This lesson is being piloted (Beta version)
If you teach this lesson, please tell the authors and provide feedback by opening an issue in the source repository

Logistic regression with one continuous explanatory variable

Overview

Teaching: 25 min
Exercises: 25 min
Questions
  • How can we visualise the relationship between a binary response variable and a continuous explanatory variable in R?

  • How can we fit a logistic regression model in R?

  • How can we interpret the output of a logistic regression model in terms of the log odds in R?

  • How can we interpret the output of a logistic regression model in terms of the multiplicative change in the odds of success in R?

  • How can we visualise a logistic regression model in R?

Objectives
  • Use the ggplot2 package to explore the relationship between a binary response variable and a continuous explanatory variable.

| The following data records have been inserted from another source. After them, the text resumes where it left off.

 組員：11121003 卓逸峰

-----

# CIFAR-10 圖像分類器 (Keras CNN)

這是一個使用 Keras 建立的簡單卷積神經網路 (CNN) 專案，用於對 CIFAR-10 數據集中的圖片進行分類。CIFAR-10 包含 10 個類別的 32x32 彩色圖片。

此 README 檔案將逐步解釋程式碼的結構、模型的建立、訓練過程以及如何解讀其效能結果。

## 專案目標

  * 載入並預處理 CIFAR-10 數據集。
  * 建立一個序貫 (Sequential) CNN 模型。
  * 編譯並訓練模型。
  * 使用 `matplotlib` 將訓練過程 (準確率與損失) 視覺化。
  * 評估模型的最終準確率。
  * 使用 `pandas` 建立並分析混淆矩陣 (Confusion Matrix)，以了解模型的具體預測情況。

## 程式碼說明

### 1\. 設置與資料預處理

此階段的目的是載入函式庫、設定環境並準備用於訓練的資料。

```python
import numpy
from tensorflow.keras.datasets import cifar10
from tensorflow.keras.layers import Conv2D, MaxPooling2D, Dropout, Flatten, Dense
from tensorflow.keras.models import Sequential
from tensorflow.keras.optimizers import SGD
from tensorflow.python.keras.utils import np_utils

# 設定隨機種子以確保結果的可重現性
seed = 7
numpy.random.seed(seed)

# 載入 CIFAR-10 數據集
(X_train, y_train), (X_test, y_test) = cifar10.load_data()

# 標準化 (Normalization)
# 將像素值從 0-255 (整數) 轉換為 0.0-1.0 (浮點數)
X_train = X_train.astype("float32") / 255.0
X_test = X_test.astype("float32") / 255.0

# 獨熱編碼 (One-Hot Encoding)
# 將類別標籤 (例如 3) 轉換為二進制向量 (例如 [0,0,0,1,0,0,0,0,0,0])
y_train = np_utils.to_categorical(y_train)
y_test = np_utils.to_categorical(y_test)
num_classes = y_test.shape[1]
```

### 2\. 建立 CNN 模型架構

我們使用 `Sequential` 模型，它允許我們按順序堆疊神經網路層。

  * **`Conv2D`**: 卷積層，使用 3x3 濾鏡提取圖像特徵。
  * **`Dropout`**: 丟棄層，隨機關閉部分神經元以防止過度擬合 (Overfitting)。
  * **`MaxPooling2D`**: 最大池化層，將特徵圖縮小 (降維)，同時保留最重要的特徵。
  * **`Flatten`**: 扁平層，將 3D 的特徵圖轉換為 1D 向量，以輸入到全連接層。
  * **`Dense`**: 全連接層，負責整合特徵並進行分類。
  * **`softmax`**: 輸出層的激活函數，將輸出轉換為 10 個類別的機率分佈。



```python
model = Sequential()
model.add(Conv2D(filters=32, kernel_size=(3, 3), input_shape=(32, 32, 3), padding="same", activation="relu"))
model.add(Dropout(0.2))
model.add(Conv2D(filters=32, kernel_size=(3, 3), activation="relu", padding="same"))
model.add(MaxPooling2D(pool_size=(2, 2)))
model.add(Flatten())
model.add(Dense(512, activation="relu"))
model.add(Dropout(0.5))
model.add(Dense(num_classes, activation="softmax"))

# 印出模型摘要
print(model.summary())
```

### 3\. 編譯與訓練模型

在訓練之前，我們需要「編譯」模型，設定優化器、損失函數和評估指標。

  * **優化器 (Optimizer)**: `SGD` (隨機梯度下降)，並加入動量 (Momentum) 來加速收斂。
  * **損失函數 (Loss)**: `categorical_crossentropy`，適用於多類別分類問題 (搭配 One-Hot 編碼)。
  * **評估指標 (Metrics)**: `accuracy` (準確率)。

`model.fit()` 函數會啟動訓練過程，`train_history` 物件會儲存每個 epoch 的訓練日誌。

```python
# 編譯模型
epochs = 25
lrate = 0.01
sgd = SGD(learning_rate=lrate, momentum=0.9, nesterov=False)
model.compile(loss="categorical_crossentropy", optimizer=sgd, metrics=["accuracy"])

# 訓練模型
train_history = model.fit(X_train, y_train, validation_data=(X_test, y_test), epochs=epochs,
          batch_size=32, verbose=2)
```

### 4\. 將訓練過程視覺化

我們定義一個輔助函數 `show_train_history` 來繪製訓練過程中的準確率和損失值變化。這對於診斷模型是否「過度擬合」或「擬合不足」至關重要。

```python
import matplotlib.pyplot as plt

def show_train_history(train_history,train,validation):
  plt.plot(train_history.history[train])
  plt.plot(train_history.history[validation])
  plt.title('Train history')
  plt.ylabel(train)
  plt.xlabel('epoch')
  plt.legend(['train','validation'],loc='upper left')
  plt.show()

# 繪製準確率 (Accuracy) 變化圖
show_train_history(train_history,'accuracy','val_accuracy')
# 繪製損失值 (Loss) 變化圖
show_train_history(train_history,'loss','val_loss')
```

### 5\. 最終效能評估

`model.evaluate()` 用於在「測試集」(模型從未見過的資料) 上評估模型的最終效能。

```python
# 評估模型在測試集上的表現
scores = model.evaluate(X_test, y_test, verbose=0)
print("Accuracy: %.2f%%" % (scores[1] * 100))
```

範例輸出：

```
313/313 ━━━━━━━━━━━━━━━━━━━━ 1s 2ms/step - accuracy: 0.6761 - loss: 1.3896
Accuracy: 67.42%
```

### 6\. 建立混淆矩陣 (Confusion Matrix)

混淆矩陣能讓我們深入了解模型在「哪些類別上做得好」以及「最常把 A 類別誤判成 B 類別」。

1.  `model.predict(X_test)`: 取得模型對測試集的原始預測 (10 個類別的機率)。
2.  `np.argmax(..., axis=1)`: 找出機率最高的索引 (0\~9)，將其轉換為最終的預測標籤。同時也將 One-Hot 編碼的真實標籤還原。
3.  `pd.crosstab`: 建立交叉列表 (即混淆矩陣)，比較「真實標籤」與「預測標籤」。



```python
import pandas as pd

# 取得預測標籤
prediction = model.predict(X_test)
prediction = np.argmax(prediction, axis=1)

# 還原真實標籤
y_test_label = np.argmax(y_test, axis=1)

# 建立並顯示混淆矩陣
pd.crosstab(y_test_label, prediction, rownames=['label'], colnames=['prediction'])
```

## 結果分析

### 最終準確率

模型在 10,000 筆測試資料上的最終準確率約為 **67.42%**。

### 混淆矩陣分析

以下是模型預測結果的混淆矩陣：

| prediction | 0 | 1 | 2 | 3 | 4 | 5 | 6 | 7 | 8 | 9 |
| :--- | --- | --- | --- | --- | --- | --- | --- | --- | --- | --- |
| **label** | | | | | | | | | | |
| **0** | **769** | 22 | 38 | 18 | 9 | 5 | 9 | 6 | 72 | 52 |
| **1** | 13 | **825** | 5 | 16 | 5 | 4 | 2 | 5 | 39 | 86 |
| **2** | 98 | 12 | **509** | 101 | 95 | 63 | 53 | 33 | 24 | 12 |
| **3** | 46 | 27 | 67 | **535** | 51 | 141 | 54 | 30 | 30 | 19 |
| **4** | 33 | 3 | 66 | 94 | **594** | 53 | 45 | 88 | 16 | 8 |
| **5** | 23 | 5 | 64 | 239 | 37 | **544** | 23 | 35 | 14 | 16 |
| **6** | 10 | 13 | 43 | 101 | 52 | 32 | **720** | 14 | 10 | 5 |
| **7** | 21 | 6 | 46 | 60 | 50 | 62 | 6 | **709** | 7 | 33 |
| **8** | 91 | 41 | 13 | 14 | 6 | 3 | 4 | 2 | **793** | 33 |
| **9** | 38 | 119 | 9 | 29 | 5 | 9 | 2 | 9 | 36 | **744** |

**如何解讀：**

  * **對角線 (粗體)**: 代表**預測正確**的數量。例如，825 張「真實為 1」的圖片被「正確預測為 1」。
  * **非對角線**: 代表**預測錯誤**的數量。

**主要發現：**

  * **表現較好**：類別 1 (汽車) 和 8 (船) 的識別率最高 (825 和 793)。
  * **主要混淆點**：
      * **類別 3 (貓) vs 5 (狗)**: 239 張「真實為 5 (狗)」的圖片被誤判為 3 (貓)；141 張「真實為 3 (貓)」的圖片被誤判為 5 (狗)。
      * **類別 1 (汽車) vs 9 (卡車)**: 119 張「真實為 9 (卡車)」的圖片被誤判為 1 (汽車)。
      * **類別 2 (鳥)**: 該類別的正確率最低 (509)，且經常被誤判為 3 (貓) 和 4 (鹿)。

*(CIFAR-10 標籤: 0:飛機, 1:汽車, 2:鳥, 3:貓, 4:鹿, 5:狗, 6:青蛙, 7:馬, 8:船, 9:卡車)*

  • Use the glm() function to fit a logistic regression model with one continuous explanatory variable.

  • Use the summ() function from the jtools package to interpret the model output in terms of the log odds.

  • Use the summ() function from the jtools package to interpret the model output in terms of the multiplicative change in the odds of success.

  • Use the jtools and ggplot2 packages to visualise the resulting model.

In this episode we will learn to fit a logistic regression model when we have one binary response variable and one continuous explanatory variable.

Exploring the relationship between the binary and continuous variables

Before we fit the model, we can explore the relationship between our variables graphically. We are getting a sense of whether, on average, observations split along the binary variable appear to differ in the explanatory variable.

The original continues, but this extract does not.